It a few commands to split the Fusion drive into two separate internal drives you can manage independently.
Either way, "Slow as molasses" my arse.
Why does the "manage independently" concept still exist? I've used Fusion, with absolutely no need for human intervention, since early 2014. I also have an all-Flash iMac. In day-to-day use, I can't tell the two apart. Both boot about as quickly, neither bogs down waiting for large resources to open. To borrow a well-worn phrase, it just works.
Further, because Fusion moves blocks, not entire files, it can accomplish something I can't do manually - move only those
parts of a file that are actually called by the CPU. That's why entry-level Fusion drives manage to get by with just 32 GB of Flash.
Modern apps and OSes are highly modular.
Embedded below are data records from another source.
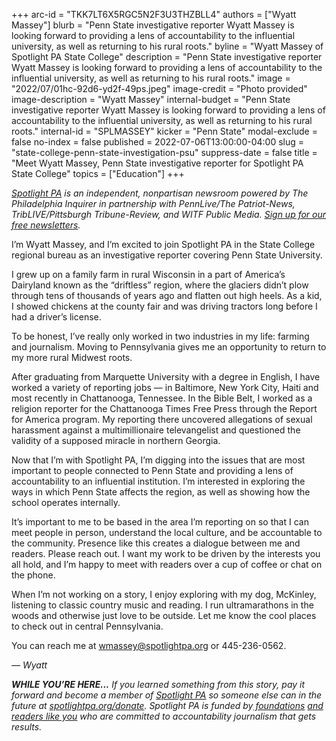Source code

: +++
arc-id = "TKK7LT6X5RGC5N2F3U3THZBLL4"
authors = ["Wyatt Massey"]
blurb = "Penn State investigative reporter Wyatt Massey is looking forward to providing a lens of accountability to the influential university, as well as returning to his rural roots."
byline = "Wyatt Massey of Spotlight PA State College"
description = "Penn State investigative reporter Wyatt Massey is looking forward to providing a lens of accountability to the influential university, as well as returning to his rural roots."
image = "2022/07/01hc-92d6-yd2f-49ps.jpeg"
image-credit = "Photo provided"
image-description = "Wyatt Massey"
internal-budget = "Penn State investigative reporter Wyatt Massey is looking forward to providing a lens of accountability to the influential university, as well as returning to his rural roots."
internal-id = "SPLMASSEY"
kicker = "Penn State"
modal-exclude = false
no-index = false
published = 2022-07-06T13:00:00-04:00
slug = "state-college-penn-state-investigation-psu"
suppress-date = false
title = "Meet Wyatt Massey, Penn State investigative reporter for Spotlight PA State College"
topics = ["Education"]
+++

<a href="https://www.spotlightpa.org/"><i>Spotlight PA</i></a><i> is an independent, nonpartisan newsroom powered by The Philadelphia Inquirer in partnership with PennLive/The Patriot-News, TribLIVE/Pittsburgh Tribune-Review, and WITF Public Media. </i><a href="https://www.spotlightpa.org/newsletters"><i>Sign up for our free newsletters</i></a><i>.</i>

I’m Wyatt Massey, and I’m excited to join Spotlight PA in the State College regional bureau as an investigative reporter covering Penn State University.

I grew up on a family farm in rural Wisconsin in a part of America’s Dairyland known as the “driftless” region, where the glaciers didn’t plow through tens of thousands of years ago and flatten out high heels. As a kid, I showed chickens at the county fair and was driving tractors long before I had a driver’s license.

To be honest, I’ve really only worked in two industries in my life: farming and journalism. Moving to Pennsylvania gives me an opportunity to return to my more rural Midwest roots.

After graduating from Marquette University with a degree in English, I have worked a variety of reporting jobs — in Baltimore, New York City, Haiti and most recently in Chattanooga, Tennessee. In the Bible Belt, I worked as a religion reporter for the Chattanooga Times Free Press through the Report for America program. My reporting there uncovered allegations of sexual harassment against a multimillionaire televangelist and questioned the validity of a supposed miracle in northern Georgia.

Now that I’m with Spotlight PA, I’m digging into the issues that are most important to people connected to Penn State and providing a lens of accountability to an influential institution. I’m interested in exploring the ways in which Penn State affects the region, as well as showing how the school operates internally.

It’s important to me to be based in the area I’m reporting on so that I can meet people in person, understand the local culture, and be accountable to the community. Presence like this creates a dialogue between me and readers. Please reach out. I want my work to be driven by the interests you all hold, and I’m happy to meet with readers over a cup of coffee or chat on the phone.

When I’m not working on a story, I enjoy exploring with my dog, McKinley, listening to classic country music and reading. I run ultramarathons in the woods and otherwise just love to be outside. Let me know the cool places to check out in central Pennsylvania.

You can reach me at <a href="mailto:wmassey@spotlightpa.org">wmassey@spotlightpa.org</a> or 445-236-0562.

<i>— Wyatt</i>

<i><b>WHILE YOU’RE HERE...</b></i><i> If you learned something from this story, pay it forward and become a member of </i><a href="https://www.spotlightpa.org/"><i>Spotlight PA</i></a><i> so someone else can in the future at </i><a href="http://spotlightpa.org/donate"><i>spotlightpa.org/donate</i></a><i>. Spotlight PA is funded by</i><a href="https://www.spotlightpa.org/support"><i> foundations</i></a><i> </i><a href="https://www.spotlightpa.org/support"><i>and readers like you</i></a><i> who are committed to accountability journalism that gets results.</i>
How can I possibly know which modules out of the the thousands of items in my 13.89 GB (macOS) Library and 10.95 GB System folders are needed at this moment? There are dependencies upon dependencies. Since I can't know this, "manually manage" means putting the whole bloody OS into expensive Flash storage, and leaving it there. 24 GB of Flash just to be sure some obscure command or plist file is Flash-resident if and when it's ever needed. And this is just as true for apps. If you View Package Contents of the typical major app (like 540 MB of Pages or 2.04 GB of Logic Pro X), you'll find hundreds or thousands of files and folders within. Which of those deserve to be Flash-resident, which sit totally unused?
If I were to truly "manually manage" a limited amount of Flash, I would want to move active data files there, not just apps and OS. Data most certainly benefits from the speed of Flash. So, I'd have to take the time to Move from HDD to Flash, then Move back to HDD when I'm done with the file. Move, not Copy, because otherwise I have two versions of the file and the next time I'd have to sort out whether I should over-write the version in Flash with the (possibly older) version on the HDD, or vice versa. Yet if I forgot Move something back to HDD when done, I'd have to Search to know which drive held that file....
I hate being a file clerk. It's not my job to know what bit and byte I'll need next, or where to put it when I'm done. That's what an operating system is for. I've "hired" my computing devices to do all the fetching and storing, so I can use them for something productive.